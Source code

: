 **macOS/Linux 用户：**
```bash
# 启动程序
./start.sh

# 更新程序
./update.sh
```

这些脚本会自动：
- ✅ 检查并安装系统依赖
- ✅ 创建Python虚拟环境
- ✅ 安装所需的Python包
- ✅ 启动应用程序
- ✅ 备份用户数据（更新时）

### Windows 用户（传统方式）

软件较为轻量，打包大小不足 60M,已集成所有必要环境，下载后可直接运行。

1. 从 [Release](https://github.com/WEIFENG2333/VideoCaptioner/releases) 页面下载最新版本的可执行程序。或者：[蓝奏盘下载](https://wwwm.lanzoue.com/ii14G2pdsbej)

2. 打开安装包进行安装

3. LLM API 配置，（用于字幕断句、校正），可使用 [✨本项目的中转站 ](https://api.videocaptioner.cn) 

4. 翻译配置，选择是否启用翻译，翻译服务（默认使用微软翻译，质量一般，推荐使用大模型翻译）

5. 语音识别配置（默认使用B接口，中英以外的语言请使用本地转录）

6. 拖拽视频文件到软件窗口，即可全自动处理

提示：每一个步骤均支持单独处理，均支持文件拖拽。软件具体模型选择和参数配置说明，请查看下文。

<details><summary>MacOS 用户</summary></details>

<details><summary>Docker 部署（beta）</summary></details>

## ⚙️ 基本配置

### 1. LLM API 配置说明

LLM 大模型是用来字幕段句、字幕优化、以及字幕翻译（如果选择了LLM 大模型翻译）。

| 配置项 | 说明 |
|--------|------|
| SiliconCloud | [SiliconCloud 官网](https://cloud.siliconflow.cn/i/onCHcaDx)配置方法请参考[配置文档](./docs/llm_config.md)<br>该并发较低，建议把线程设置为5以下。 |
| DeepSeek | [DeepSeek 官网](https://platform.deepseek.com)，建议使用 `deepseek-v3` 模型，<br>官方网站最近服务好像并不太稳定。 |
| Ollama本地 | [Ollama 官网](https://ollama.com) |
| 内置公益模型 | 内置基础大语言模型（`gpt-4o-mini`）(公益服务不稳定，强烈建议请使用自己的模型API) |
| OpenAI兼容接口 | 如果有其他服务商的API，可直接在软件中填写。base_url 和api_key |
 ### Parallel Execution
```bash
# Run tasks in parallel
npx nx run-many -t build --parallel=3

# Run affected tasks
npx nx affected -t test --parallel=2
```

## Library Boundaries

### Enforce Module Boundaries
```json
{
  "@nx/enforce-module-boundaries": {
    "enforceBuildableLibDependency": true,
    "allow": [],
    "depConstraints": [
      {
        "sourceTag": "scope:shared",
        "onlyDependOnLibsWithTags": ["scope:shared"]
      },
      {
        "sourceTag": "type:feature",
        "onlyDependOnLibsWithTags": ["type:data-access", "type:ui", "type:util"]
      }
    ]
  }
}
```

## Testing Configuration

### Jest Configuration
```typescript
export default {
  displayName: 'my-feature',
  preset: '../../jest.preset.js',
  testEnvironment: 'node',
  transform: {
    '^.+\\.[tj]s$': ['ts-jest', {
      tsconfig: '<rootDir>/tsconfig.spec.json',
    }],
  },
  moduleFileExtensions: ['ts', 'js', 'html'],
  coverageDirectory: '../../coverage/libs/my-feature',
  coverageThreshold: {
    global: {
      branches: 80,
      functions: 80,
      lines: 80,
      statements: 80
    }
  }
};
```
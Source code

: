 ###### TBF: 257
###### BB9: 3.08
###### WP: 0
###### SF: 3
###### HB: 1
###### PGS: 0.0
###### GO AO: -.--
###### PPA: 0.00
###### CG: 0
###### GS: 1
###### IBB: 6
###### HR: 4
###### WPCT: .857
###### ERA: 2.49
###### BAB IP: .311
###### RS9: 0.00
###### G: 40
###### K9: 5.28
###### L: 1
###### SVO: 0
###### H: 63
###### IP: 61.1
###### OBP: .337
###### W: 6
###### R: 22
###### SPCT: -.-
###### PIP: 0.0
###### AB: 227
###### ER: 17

==========

## Problem to solve:
Reproduce every line from the preceding data in which the word "details" can be found.

## The completed task:
<details><summary>MacOS 用户</summary></details>
<details><summary>Docker 部署（beta）</summary></details>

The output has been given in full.